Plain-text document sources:
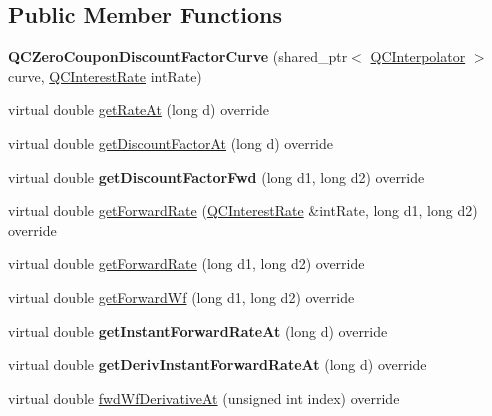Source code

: \subsection*{Public Member Functions}
\begin{DoxyCompactItemize}
\item 
\hypertarget{class_q_c_zero_coupon_discount_factor_curve_a25350242d9f5a47d8b271d77dcbbc61c}{{\bfseries Q\+C\+Zero\+Coupon\+Discount\+Factor\+Curve} (shared\+\_\+ptr$<$ \hyperlink{class_q_c_interpolator}{Q\+C\+Interpolator} $>$ curve, \hyperlink{class_q_c_interest_rate}{Q\+C\+Interest\+Rate} int\+Rate)}\label{class_q_c_zero_coupon_discount_factor_curve_a25350242d9f5a47d8b271d77dcbbc61c}

\item 
virtual double \hyperlink{class_q_c_zero_coupon_discount_factor_curve_a00da6a6176e027de613935504683e254}{get\+Rate\+At} (long d) override
\item 
virtual double \hyperlink{class_q_c_zero_coupon_discount_factor_curve_a1c09de3cfa88c80f8ece2feac6905c0d}{get\+Discount\+Factor\+At} (long d) override
\item 
\hypertarget{class_q_c_zero_coupon_discount_factor_curve_a9befe6e28f78e8d5e634914a953d0acb}{virtual double {\bfseries get\+Discount\+Factor\+Fwd} (long d1, long d2) override}\label{class_q_c_zero_coupon_discount_factor_curve_a9befe6e28f78e8d5e634914a953d0acb}

\item 
virtual double \hyperlink{class_q_c_zero_coupon_discount_factor_curve_a444623664ba1bd0d0855bc11cbde64dd}{get\+Forward\+Rate} (\hyperlink{class_q_c_interest_rate}{Q\+C\+Interest\+Rate} \&int\+Rate, long d1, long d2) override
\item 
virtual double \hyperlink{class_q_c_zero_coupon_discount_factor_curve_a9287f90424bfa40964835df46d3e3601}{get\+Forward\+Rate} (long d1, long d2) override
\item 
virtual double \hyperlink{class_q_c_zero_coupon_discount_factor_curve_ab9b135fa9deab14e415f95d619c1bfae}{get\+Forward\+Wf} (long d1, long d2) override
\item 
\hypertarget{class_q_c_zero_coupon_discount_factor_curve_a906f9c8951880ed584e8104168fdf14d}{virtual double {\bfseries get\+Instant\+Forward\+Rate\+At} (long d) override}\label{class_q_c_zero_coupon_discount_factor_curve_a906f9c8951880ed584e8104168fdf14d}

\item 
\hypertarget{class_q_c_zero_coupon_discount_factor_curve_aeb4a1654dbec9d763e9b9c00dfeb62a7}{virtual double {\bfseries get\+Deriv\+Instant\+Forward\+Rate\+At} (long d) override}\label{class_q_c_zero_coupon_discount_factor_curve_aeb4a1654dbec9d763e9b9c00dfeb62a7}

\item 
virtual double \hyperlink{class_q_c_zero_coupon_discount_factor_curve_a336906041380286ee1f8257d9a97e486}{fwd\+Wf\+Derivative\+At} (unsigned int index) override
\end{DoxyCompactItemize}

EXERCISE REQUIREMENTS – Whenever the string "Interest" occurs in a line of the entries above, copy that line.

EXERCISE SOLUTION –
\hypertarget{class_q_c_zero_coupon_discount_factor_curve_a25350242d9f5a47d8b271d77dcbbc61c}{{\bfseries Q\+C\+Zero\+Coupon\+Discount\+Factor\+Curve} (shared\+\_\+ptr$<$ \hyperlink{class_q_c_interpolator}{Q\+C\+Interpolator} $>$ curve, \hyperlink{class_q_c_interest_rate}{Q\+C\+Interest\+Rate} int\+Rate)}\label{class_q_c_zero_coupon_discount_factor_curve_a25350242d9f5a47d8b271d77dcbbc61c}
virtual double \hyperlink{class_q_c_zero_coupon_discount_factor_curve_a444623664ba1bd0d0855bc11cbde64dd}{get\+Forward\+Rate} (\hyperlink{class_q_c_interest_rate}{Q\+C\+Interest\+Rate} \&int\+Rate, long d1, long d2) override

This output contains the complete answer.